__Task instructions__. Would you reproduce the entries that follow exactly as they appear?

__Extracted data__.

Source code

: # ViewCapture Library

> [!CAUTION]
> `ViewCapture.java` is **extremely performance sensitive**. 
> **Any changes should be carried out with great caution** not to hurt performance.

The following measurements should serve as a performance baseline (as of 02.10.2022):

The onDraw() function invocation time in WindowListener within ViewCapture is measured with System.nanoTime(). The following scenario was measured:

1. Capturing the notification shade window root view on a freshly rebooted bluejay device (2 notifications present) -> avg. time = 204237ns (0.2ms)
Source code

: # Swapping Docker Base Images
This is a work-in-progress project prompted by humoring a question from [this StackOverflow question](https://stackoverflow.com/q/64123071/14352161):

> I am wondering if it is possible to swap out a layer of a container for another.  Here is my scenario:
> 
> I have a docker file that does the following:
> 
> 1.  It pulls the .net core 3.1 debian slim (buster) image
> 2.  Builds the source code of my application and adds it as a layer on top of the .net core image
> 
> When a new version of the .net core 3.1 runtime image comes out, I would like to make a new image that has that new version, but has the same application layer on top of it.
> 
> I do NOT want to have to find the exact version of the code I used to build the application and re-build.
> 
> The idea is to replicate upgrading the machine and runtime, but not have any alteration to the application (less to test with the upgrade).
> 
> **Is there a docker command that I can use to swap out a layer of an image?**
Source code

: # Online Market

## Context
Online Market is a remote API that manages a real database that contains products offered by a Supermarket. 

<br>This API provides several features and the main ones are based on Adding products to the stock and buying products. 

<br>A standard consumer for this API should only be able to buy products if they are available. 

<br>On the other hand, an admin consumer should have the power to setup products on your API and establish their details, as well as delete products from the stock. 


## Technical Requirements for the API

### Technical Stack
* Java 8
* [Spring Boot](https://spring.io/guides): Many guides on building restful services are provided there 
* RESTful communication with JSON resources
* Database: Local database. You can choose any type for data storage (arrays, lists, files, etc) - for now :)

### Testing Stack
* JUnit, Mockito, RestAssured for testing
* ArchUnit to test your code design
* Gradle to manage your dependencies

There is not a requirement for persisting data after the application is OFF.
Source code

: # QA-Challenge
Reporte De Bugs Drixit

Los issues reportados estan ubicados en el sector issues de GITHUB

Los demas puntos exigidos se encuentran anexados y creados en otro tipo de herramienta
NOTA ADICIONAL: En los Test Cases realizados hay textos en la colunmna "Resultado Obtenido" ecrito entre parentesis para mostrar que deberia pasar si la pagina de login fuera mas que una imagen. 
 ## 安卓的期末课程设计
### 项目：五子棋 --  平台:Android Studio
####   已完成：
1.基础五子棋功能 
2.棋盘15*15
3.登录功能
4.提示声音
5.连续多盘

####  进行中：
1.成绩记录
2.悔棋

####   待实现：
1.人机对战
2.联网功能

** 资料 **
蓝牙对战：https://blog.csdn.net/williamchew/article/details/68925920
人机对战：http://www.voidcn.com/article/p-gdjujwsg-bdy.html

__Result of the task__.
Source code

: # ViewCapture Library

> [!CAUTION]
> `ViewCapture.java` is **extremely performance sensitive**. 
> **Any changes should be carried out with great caution** not to hurt performance.

The following measurements should serve as a performance baseline (as of 02.10.2022):

The onDraw() function invocation time in WindowListener within ViewCapture is measured with System.nanoTime(). The following scenario was measured:

1. Capturing the notification shade window root view on a freshly rebooted bluejay device (2 notifications present) -> avg. time = 204237ns (0.2ms)
Source code

: # Swapping Docker Base Images
This is a work-in-progress project prompted by humoring a question from [this StackOverflow question](https://stackoverflow.com/q/64123071/14352161):

> I am wondering if it is possible to swap out a layer of a container for another.  Here is my scenario:
> 
> I have a docker file that does the following:
> 
> 1.  It pulls the .net core 3.1 debian slim (buster) image
> 2.  Builds the source code of my application and adds it as a layer on top of the .net core image
> 
> When a new version of the .net core 3.1 runtime image comes out, I would like to make a new image that has that new version, but has the same application layer on top of it.
> 
> I do NOT want to have to find the exact version of the code I used to build the application and re-build.
> 
> The idea is to replicate upgrading the machine and runtime, but not have any alteration to the application (less to test with the upgrade).
> 
> **Is there a docker command that I can use to swap out a layer of an image?**
Source code

: # Online Market

## Context
Online Market is a remote API that manages a real database that contains products offered by a Supermarket. 

<br>This API provides several features and the main ones are based on Adding products to the stock and buying products. 

<br>A standard consumer for this API should only be able to buy products if they are available. 

<br>On the other hand, an admin consumer should have the power to setup products on your API and establish their details, as well as delete products from the stock. 


## Technical Requirements for the API

### Technical Stack
* Java 8
* [Spring Boot](https://spring.io/guides): Many guides on building restful services are provided there 
* RESTful communication with JSON resources
* Database: Local database. You can choose any type for data storage (arrays, lists, files, etc) - for now :)

### Testing Stack
* JUnit, Mockito, RestAssured for testing
* ArchUnit to test your code design
* Gradle to manage your dependencies

There is not a requirement for persisting data after the application is OFF.
Source code

: # QA-Challenge
Reporte De Bugs Drixit

Los issues reportados estan ubicados en el sector issues de GITHUB

Los demas puntos exigidos se encuentran anexados y creados en otro tipo de herramienta
NOTA ADICIONAL: En los Test Cases realizados hay textos en la colunmna "Resultado Obtenido" ecrito entre parentesis para mostrar que deberia pasar si la pagina de login fuera mas que una imagen. 
 ## 安卓的期末课程设计
### 项目：五子棋 --  平台:Android Studio
####   已完成：
1.基础五子棋功能 
2.棋盘15*15
3.登录功能
4.提示声音
5.连续多盘

####  进行中：
1.成绩记录
2.悔棋

####   待实现：
1.人机对战
2.联网功能

** 资料 **
蓝牙对战：https://blog.csdn.net/williamchew/article/details/68925920
人机对战：http://www.voidcn.com/article/p-gdjujwsg-bdy.html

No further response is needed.